-------- EXERCISE INPUTS --------
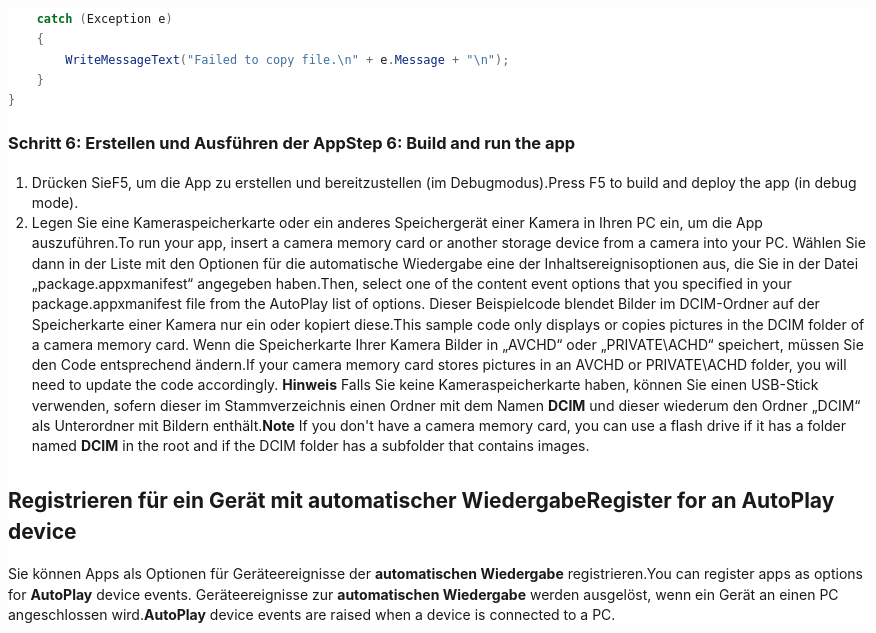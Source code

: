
 ```cs
    catch (Exception e)
    {
        WriteMessageText("Failed to copy file.\n" + e.Message + "\n");
    }
}
```

### <a name="step-6-build-and-run-the-app"></a><span data-ttu-id="a3445-189">Schritt 6: Erstellen und Ausführen der App</span><span class="sxs-lookup"><span data-stu-id="a3445-189">Step 6: Build and run the app</span></span>

1.  <span data-ttu-id="a3445-190">Drücken SieF5, um die App zu erstellen und bereitzustellen (im Debugmodus).</span><span class="sxs-lookup"><span data-stu-id="a3445-190">Press F5 to build and deploy the app (in debug mode).</span></span>
2.  <span data-ttu-id="a3445-191">Legen Sie eine Kameraspeicherkarte oder ein anderes Speichergerät einer Kamera in Ihren PC ein, um die App auszuführen.</span><span class="sxs-lookup"><span data-stu-id="a3445-191">To run your app, insert a camera memory card or another storage device from a camera into your PC.</span></span> <span data-ttu-id="a3445-192">Wählen Sie dann in der Liste mit den Optionen für die automatische Wiedergabe eine der Inhaltsereignisoptionen aus, die Sie in der Datei „package.appxmanifest“ angegeben haben.</span><span class="sxs-lookup"><span data-stu-id="a3445-192">Then, select one of the content event options that you specified in your package.appxmanifest file from the AutoPlay list of options.</span></span> <span data-ttu-id="a3445-193">Dieser Beispielcode blendet Bilder im DCIM-Ordner auf der Speicherkarte einer Kamera nur ein oder kopiert diese.</span><span class="sxs-lookup"><span data-stu-id="a3445-193">This sample code only displays or copies pictures in the DCIM folder of a camera memory card.</span></span> <span data-ttu-id="a3445-194">Wenn die Speicherkarte Ihrer Kamera Bilder in „AVCHD“ oder „PRIVATE\\ACHD“ speichert, müssen Sie den Code entsprechend ändern.</span><span class="sxs-lookup"><span data-stu-id="a3445-194">If your camera memory card stores pictures in an AVCHD or PRIVATE\\ACHD folder, you will need to update the code accordingly.</span></span>
    <span data-ttu-id="a3445-195">**Hinweis**  Falls Sie keine Kameraspeicherkarte haben, können Sie einen USB-Stick verwenden, sofern dieser im Stammverzeichnis einen Ordner mit dem Namen **DCIM** und dieser wiederum den Ordner „DCIM“ als Unterordner mit Bildern enthält.</span><span class="sxs-lookup"><span data-stu-id="a3445-195">**Note**  If you don't have a camera memory card, you can use a flash drive if it has a folder named **DCIM** in the root and if the DCIM folder has a subfolder that contains images.</span></span>

## <a name="register-for-an-autoplay-device"></a><span data-ttu-id="a3445-196">Registrieren für ein Gerät mit automatischer Wiedergabe</span><span class="sxs-lookup"><span data-stu-id="a3445-196">Register for an AutoPlay device</span></span>


<span data-ttu-id="a3445-197">Sie können Apps als Optionen für Geräteereignisse der **automatischen Wiedergabe** registrieren.</span><span class="sxs-lookup"><span data-stu-id="a3445-197">You can register apps as options for **AutoPlay** device events.</span></span> <span data-ttu-id="a3445-198">Geräteereignisse zur **automatischen Wiedergabe** werden ausgelöst, wenn ein Gerät an einen PC angeschlossen wird.</span><span class="sxs-lookup"><span data-stu-id="a3445-198">**AutoPlay** device events are raised when a device is connected to a PC.</span></span>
--------
YOUR OBJECTIVE: Locate "that contains images.</span></span>" in the data above. Then repeat, exactly, its line and each line after it through the last, adding nothing.

WRITTEN RESPONSE:
    <span data-ttu-id="a3445-195">**Hinweis**  Falls Sie keine Kameraspeicherkarte haben, können Sie einen USB-Stick verwenden, sofern dieser im Stammverzeichnis einen Ordner mit dem Namen **DCIM** und dieser wiederum den Ordner „DCIM“ als Unterordner mit Bildern enthält.</span><span class="sxs-lookup"><span data-stu-id="a3445-195">**Note**  If you don't have a camera memory card, you can use a flash drive if it has a folder named **DCIM** in the root and if the DCIM folder has a subfolder that contains images.</span></span>

## <a name="register-for-an-autoplay-device"></a><span data-ttu-id="a3445-196">Registrieren für ein Gerät mit automatischer Wiedergabe</span><span class="sxs-lookup"><span data-stu-id="a3445-196">Register for an AutoPlay device</span></span>


<span data-ttu-id="a3445-197">Sie können Apps als Optionen für Geräteereignisse der **automatischen Wiedergabe** registrieren.</span><span class="sxs-lookup"><span data-stu-id="a3445-197">You can register apps as options for **AutoPlay** device events.</span></span> <span data-ttu-id="a3445-198">Geräteereignisse zur **automatischen Wiedergabe** werden ausgelöst, wenn ein Gerät an einen PC angeschlossen wird.</span><span class="sxs-lookup"><span data-stu-id="a3445-198">**AutoPlay** device events are raised when a device is connected to a PC.</span></span>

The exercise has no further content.